Transcribe the entries exactly. Omit the pictures.
━━━━━ Supplied data
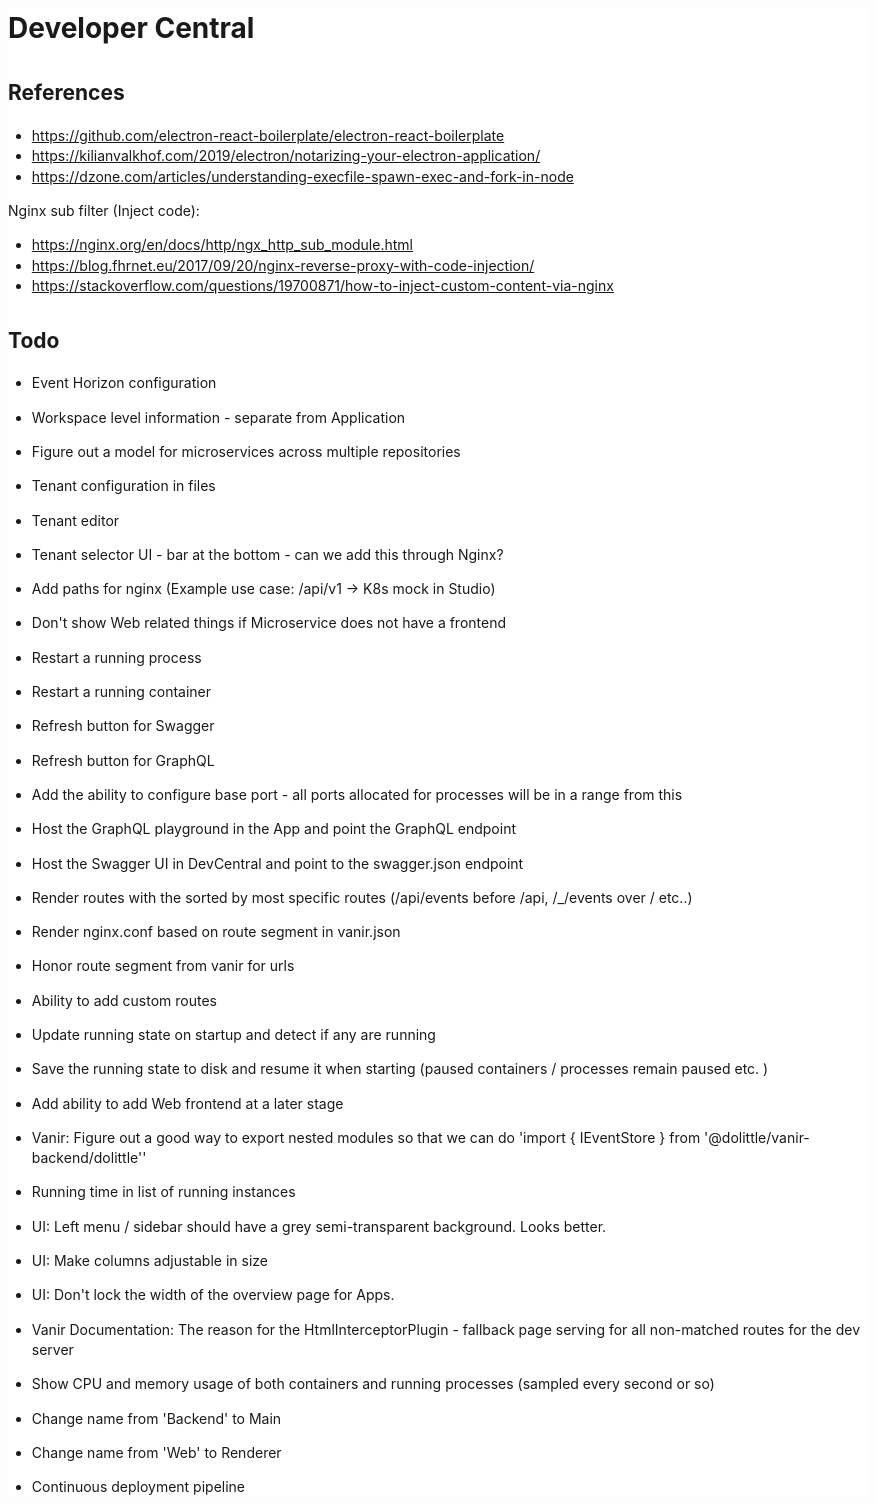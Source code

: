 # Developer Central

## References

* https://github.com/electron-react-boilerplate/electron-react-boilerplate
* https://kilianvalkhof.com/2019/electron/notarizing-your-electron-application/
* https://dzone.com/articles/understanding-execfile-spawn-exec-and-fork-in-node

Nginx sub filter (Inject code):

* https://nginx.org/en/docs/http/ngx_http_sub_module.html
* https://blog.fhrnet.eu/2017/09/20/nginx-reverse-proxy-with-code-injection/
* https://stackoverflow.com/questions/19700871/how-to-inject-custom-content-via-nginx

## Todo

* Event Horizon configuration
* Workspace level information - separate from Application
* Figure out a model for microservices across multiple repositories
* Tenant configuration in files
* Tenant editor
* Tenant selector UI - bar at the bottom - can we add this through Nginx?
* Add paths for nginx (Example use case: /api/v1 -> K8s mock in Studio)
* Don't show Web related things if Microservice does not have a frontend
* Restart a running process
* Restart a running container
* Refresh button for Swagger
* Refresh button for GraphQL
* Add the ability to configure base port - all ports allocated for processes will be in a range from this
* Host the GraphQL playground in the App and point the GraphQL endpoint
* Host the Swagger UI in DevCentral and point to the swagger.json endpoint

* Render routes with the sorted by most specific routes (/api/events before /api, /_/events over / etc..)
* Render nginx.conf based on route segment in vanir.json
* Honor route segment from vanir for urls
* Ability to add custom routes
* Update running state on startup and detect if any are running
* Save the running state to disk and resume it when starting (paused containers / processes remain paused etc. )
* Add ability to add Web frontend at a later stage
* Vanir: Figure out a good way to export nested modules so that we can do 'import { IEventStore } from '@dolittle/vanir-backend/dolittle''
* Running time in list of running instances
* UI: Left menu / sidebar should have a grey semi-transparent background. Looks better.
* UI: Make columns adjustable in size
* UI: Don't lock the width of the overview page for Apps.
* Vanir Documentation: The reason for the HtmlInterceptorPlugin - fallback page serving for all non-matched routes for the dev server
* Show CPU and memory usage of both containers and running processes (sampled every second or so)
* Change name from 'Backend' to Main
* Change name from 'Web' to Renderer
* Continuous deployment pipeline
━━━━━━━━━━
The completed task:
Source code

: # Developer Central

## References

* https://github.com/electron-react-boilerplate/electron-react-boilerplate
* https://kilianvalkhof.com/2019/electron/notarizing-your-electron-application/
* https://dzone.com/articles/understanding-execfile-spawn-exec-and-fork-in-node

Nginx sub filter (Inject code):

* https://nginx.org/en/docs/http/ngx_http_sub_module.html
* https://blog.fhrnet.eu/2017/09/20/nginx-reverse-proxy-with-code-injection/
* https://stackoverflow.com/questions/19700871/how-to-inject-custom-content-via-nginx

## Todo

* Event Horizon configuration
* Workspace level information - separate from Application
* Figure out a model for microservices across multiple repositories
* Tenant configuration in files
* Tenant editor
* Tenant selector UI - bar at the bottom - can we add this through Nginx?
* Add paths for nginx (Example use case: /api/v1 -> K8s mock in Studio)
* Don't show Web related things if Microservice does not have a frontend
* Restart a running process
* Restart a running container
* Refresh button for Swagger
* Refresh button for GraphQL
* Add the ability to configure base port - all ports allocated for processes will be in a range from this
* Host the GraphQL playground in the App and point the GraphQL endpoint
* Host the Swagger UI in DevCentral and point to the swagger.json endpoint

* Render routes with the sorted by most specific routes (/api/events before /api, /_/events over / etc..)
* Render nginx.conf based on route segment in vanir.json
* Honor route segment from vanir for urls
* Ability to add custom routes
* Update running state on startup and detect if any are running
* Save the running state to disk and resume it when starting (paused containers / processes remain paused etc. )
* Add ability to add Web frontend at a later stage
* Vanir: Figure out a good way to export nested modules so that we can do 'import { IEventStore } from '@dolittle/vanir-backend/dolittle''
* Running time in list of running instances
* UI: Left menu / sidebar should have a grey semi-transparent background. Looks better.
* UI: Make columns adjustable in size
* UI: Don't lock the width of the overview page for Apps.
* Vanir Documentation: The reason for the HtmlInterceptorPlugin - fallback page serving for all non-matched routes for the dev server
* Show CPU and memory usage of both containers and running processes (sampled every second or so)
* Change name from 'Backend' to Main
* Change name from 'Web' to Renderer
* Continuous deployment pipeline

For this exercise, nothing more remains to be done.